El fallido golpe de Estado del pasado viernes contra el presidente turco, Tayyip Erdogan, ha abierto una nueva etapa política en el país. De momento, ya son cerca de seis mil las personas detenidas, la mayoría pertenecientes a la estructura militar golpista y del estamento judicial; los dos sectores más críticos con la aproximación al islamismo de Erdogan. La asonada ha sido condenada por la mayoría de los países occidentales, Rusia y los países árabes de la zona, que han salido en defensa del régimen constitucional y democrático vigente.

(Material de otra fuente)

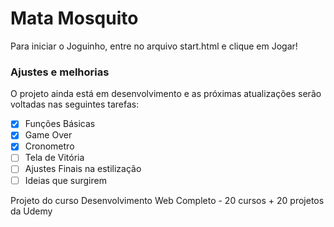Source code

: # Mata Mosquito

Para iniciar o Joguinho, entre no arquivo start.html e clique em Jogar!

### Ajustes e melhorias

O projeto ainda está em desenvolvimento e as próximas atualizações serão voltadas nas seguintes tarefas:

- [x] Funções Básicas
- [x] Game Over
- [x] Cronometro
- [ ] Tela de Vitória
- [ ] Ajustes Finais na estilização
- [ ] Ideias que surgirem

Projeto do curso Desenvolvimento Web Completo - 20 cursos + 20 projetos da Udemy
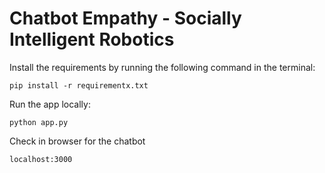 # Chatbot Empathy - Socially Intelligent Robotics

Install the requirements by running the following command in the terminal:

`pip install -r requirementx.txt`

Run the app locally:

`python app.py`

Check in browser for the chatbot

`localhost:3000`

Sin embargo, también surgen las primeras voces que muestran su preocupación por la nueva deriva que puede tomar la dirección de Turquía, pieza clave e incómoda para los intereses occidentales en el siempre complejo tablero de Oriente Medio.
Apoyo popular. Una de las razones que explican el fracaso del golpe está en la rápida y clamorosa respuesta que obtuvo Erdogan en su llamamiento a la población, que no dudó en salir en masa a la calle para expresar su rechazo a la acción de un sector del Ejército. Los intentos de repeler con disparos de ametralladora o el avance de los tanques no logró detener la oposición ciudadana, que en pocas horas neutralizó la intentona. El Gobierno logró un importantísimo refrendo frente a la poderosa estructura militar del país, inspirada en los postulados laicistas de Kamal Ataturk, el fundador de la Turquía actual.
Un problema para Europa. Turquía es un serio problema para Europa. La península de Anatolia es la vía de entrada de los refugiados que huyen de la guerra en Siria, una baza que Erdogan esgrime para flexibilizar las condiciones de entrada en la Unión Europea. Su posición geográfica, además, convierte el país en una plataforma logística indispensable en el despliegue de la OTAN, a la que pertenece desde 1952 y a la que aporta más de un millón de efectivos para controlar el flanco sur de Rusia y el avispero de Líbano, Siria e Irán. La dualidad de intereses con Turquía genera controversia en la UE.